Written reply to Parliamentary Question on SMS OTP diversions and unauthorised transactions
1. Mr Speaker, my response will cover the questions raised by Mr Gerald Giam and Dr Tan Wu Meng in today’s Order Paper.
2. Globally, and in Singapore, scam cases have been rising. Scammers have been quick to evolve their tactics to trick consumers into divulging their banking credentials as well as to evade detection. As previously explained in this house, Singapore has adopted a multi-layered strategy to combat scams. Agencies are continuing to work closely with the industry to strengthen our anti-scam measures to fight the evolving threats.

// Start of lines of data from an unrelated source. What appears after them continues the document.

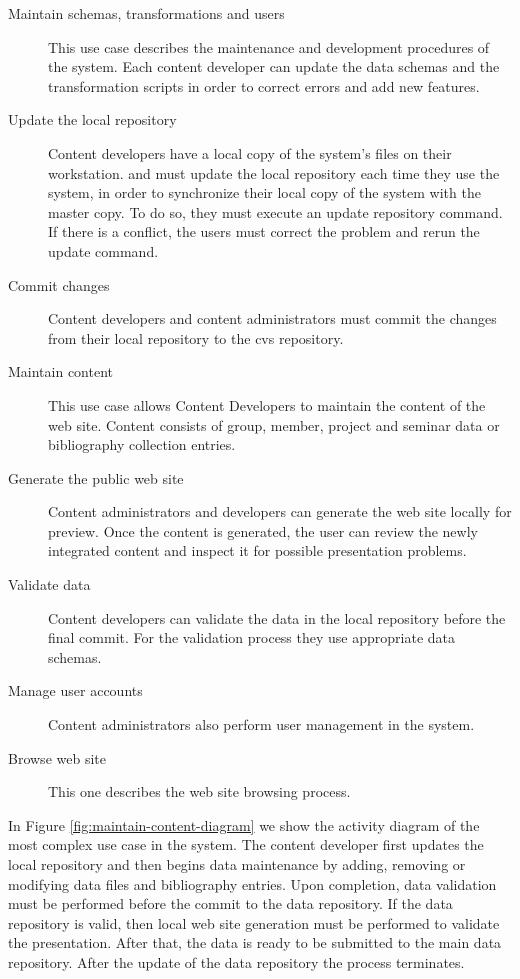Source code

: \documentclass{article}
\begin{document}
\begin{description}
\item[Maintain schemas, transformations and users] This use case describes the 
maintenance and development procedures of the system. Each content developer can
update the data schemas and the transformation scripts in order to correct errors 
and add new features.

\item[Update the local repository] Content developers have a local copy of the system's files on their workstation. 
and must update the local repository each time they use the system, in order to synchronize their local copy of the system with the master copy. 
To do so, they must execute an update 
repository command. If there is a conflict, the users must correct the problem 
and rerun the update command.

\item[Commit changes] Content developers and content administrators must commit 
the changes from their local repository to the {\sc cvs} repository.

\item[Maintain content] This use case allows Content 
Developers to maintain the content of the web site. 
Content consists of group, member, project and seminar data or bibliography 
collection entries.

\item[Generate the public web site] Content administrators and developers can generate the 
web site locally for preview. Once the content is generated, 
the user can review the newly integrated content and inspect it
for possible presentation problems.

\item[Validate data] Content developers can validate the data in the local 
repository before the final commit. For the validation process
they use appropriate data schemas.

\item[Manage user accounts] Content administrators also perform user management in the 
system.

\item[Browse web site] This one describes the web site browsing process.

\end{description} 

In Figure \ref{fig:maintain-content-diagram} we show the activity diagram of the 
most complex use case in the system. The content developer first updates the 
local repository and then begins data maintenance by adding, 
removing or modifying data files and bibliography entries. Upon completion, data 
validation must be performed before the commit to the data repository. If the data 
repository is valid, then local web site generation must be performed to validate the 
presentation. After that, the data is ready to be submitted to the main 
data repository. After the update of the data repository the process terminates.
\end{document}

3. Before 2021, there were cases reported where malicious actors diverted SMS OTPs to perform fraudulent bank transactions. These occurred between September 2020 and December 2020. The attacks were caused by unauthorised access to the systems of overseas telecommunication (telco) operators to divert the SMS OTPs sent by the banks to their customers, which were then used to authenticate fraudulent online card payment transactions. While our local telco networks were secure and not compromised, the telco operators had since implemented additional security safeguards to mitigate the risk. Hence, the risk of SMS OTPs being diverted has now been largely addressed. The Singapore Police Force has also not found any confirmed cases of SMS OTP diversions since January 2021.
4. Nevertheless, given the inherent vulnerability of the SMS channel, MAS has required banks to phase out SMS OTP as a sole factor to authenticate high-risk transactions. Banks in Singapore have already moved away from sole reliance on SMS OTP for high-risk online banking activities, like adding of payees and changing of fund transfer limits.MAS expects the same for high-risk card transactions, such as authorising online card payments. The transition has commenced, and MAS will set a deadline for all retail banks to complete this.
5. MAS does not currently see the need to require banks to provide customers the ability to opt out of SMS OTPs as this would limit the authentication toolkit that the banks have and dilute the effectiveness of multi-layered security for protecting customers. When used in combination with other authentication factors such as biometrics or digital tokens, SMS OTP provides an additional layer of security that fraudsters have to overcome. In addition, SMS OTP is an authentication method that is accessible by all customers as it can be received on any type of mobile device. It allows all customers to perform low-risk activities, such as viewing of account balance and paying of bills, conveniently without the need for an additional device. Removing SMS OTPs entirely will exclude a significant number of online banking customers who do not own mobile devices that can install digital tokens.
6. The transition away from sole reliance on SMS OTP for high-risk online banking activities will however not deal with other scam types, such as those related to phishing and malware to steal banking credentials, that has been growing recently.
7. Scam cases involving malware infections of customer devices are not new. However, scammers are exploiting newer technologies. In more recent cases, they have acquired the ability to control customers’ devices using malware. In such cases, the customer may not be aware that SMS OTPs had been delivered to his mobile device, or that unauthorised transactions had been performed, as the scammer who has obtained control over the mobile device has deleted both the SMS OTPs and transaction notifications. Such cases are concerning.
8. The Cyber Security Agency of Singapore has published an advisory on an ongoing malware campaign targeting Android Devices in May 2023. Members of the public are strongly reminded and urged to take these necessary measures, which have also been amplified by the banks, to protect themselves against malware:
a. Pay attention to the security permissions requested by the application and be wary of applications that ask for unnecessary permissions on mobile devices.
b. Install applications only from the official Google Play Store.
c. Uninstall any unknown applications that are found in mobile devices immediately.
d. Perform anti-virus scans and keep regular backups of important data.
e. Ensure that mobile devices’ operating systems and applications are updated regularly to be protected by the latest security patches.
9. When customers discover any unauthorised transactions in their accounts or suspect that their mobile device may have been compromised by malware, they should immediately contact the bank or activate the “kill switch” that the banks provide to freeze their accounts. They should work in cooperation with the bank to establish the facts surrounding the transaction. They should also report fraudulent activities to the Police. For malware cases, the Police may request that customers submit their mobile devices for investigation.
10. MAS expects banks to treat customers fairly in all cases of dispute over unauthorised transactions. Banks must consider whether they have fulfilled their obligations, and whether customers have done their part in protecting their accounts.Customers can ask banks to reassess their cases should new information relevant to their disputes surface.